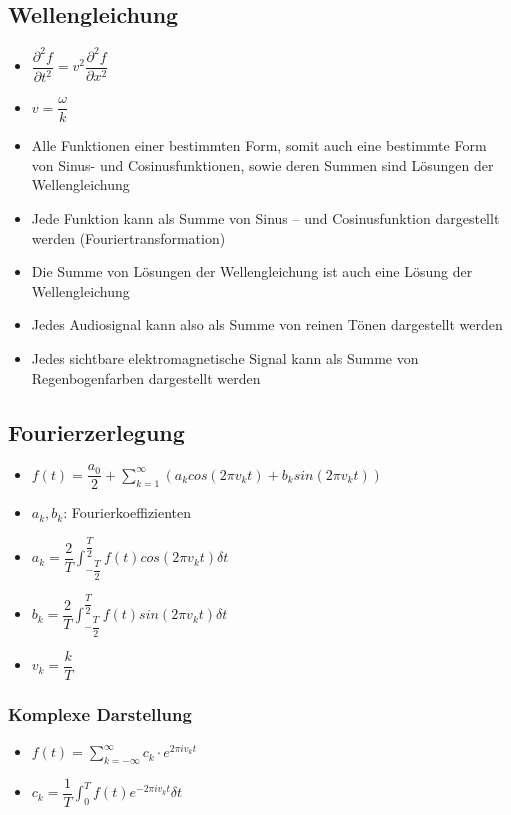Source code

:\documentclass[8pt,a4paper]{scrartcl}
\begin{document}
\begin{multicols*}{3}
						\subsection{Wellengleichung}
							\begin{itemize}\itemsep0pt
								\item $\dfrac{\partial^{2}f}{\partial t^{2}} = v^{2} \dfrac{\partial^{2}f}{\partial x^{2}} $
								\item $v=\dfrac{\omega}{k}$
								\item Alle Funktionen einer bestimmten Form, somit auch eine bestimmte Form von Sinus- und Cosinusfunktionen, sowie deren Summen sind Lösungen der Wellengleichung
								
								\item Jede Funktion kann als Summe von Sinus – und Cosinusfunktion dargestellt werden (Fouriertransformation)
								\item Die Summe von Lösungen der Wellengleichung ist auch eine Lösung der Wellengleichung
								\item Jedes Audiosignal kann also als Summe von reinen Tönen dargestellt werden
								\item Jedes sichtbare elektromagnetische Signal kann als Summe von Regenbogenfarben dargestellt werden
							\end{itemize}	
							
						\subsection{Fourierzerlegung}
							\begin{itemize}\itemsep0pt
								\item $f(t)=\dfrac{a_{0}}{2}+\sum_{k=1}^{\infty}(a_{k}cos(2\pi v_{k}t)+b_{k}sin(2\pi v_{k}t))$
								\item $a_{k}, b_{k}$: Fourierkoeffizienten
								\item $a_{k} = \dfrac{2}{T} \int_{-\dfrac{T}{2}}^{\dfrac{T}{2}}f(t)cos(2\pi v_{k}t)\delta t$
								\item $b_{k} = \dfrac{2}{T} \int_{-\dfrac{T}{2}}^{\dfrac{T}{2}}f(t)sin(2\pi v_{k}t)\delta t$
								\item $v_{k} = \dfrac{k}{T}$
							\end{itemize}	
							
							\subsubsection{Komplexe Darstellung}
								\begin{itemize}\itemsep0pt
									\item $f(t)= \sum_{k=-\infty}^{\infty} c_{k} \cdot e^{2\pi i v_{k}t}$
									\item $c_{k} = \dfrac{1}{T} \int_{0}^{T}f(t) e^{-2\pi i v_{k}t} \delta t$
								\end{itemize}
								

\end{multicols*}
\end{document}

What you should do → What lines in the listing include the string "Wellengleichung"? Copy them out.

Task output →
						\subsection{Wellengleichung}
								\item Alle Funktionen einer bestimmten Form, somit auch eine bestimmte Form von Sinus- und Cosinusfunktionen, sowie deren Summen sind Lösungen der Wellengleichung
								\item Die Summe von Lösungen der Wellengleichung ist auch eine Lösung der Wellengleichung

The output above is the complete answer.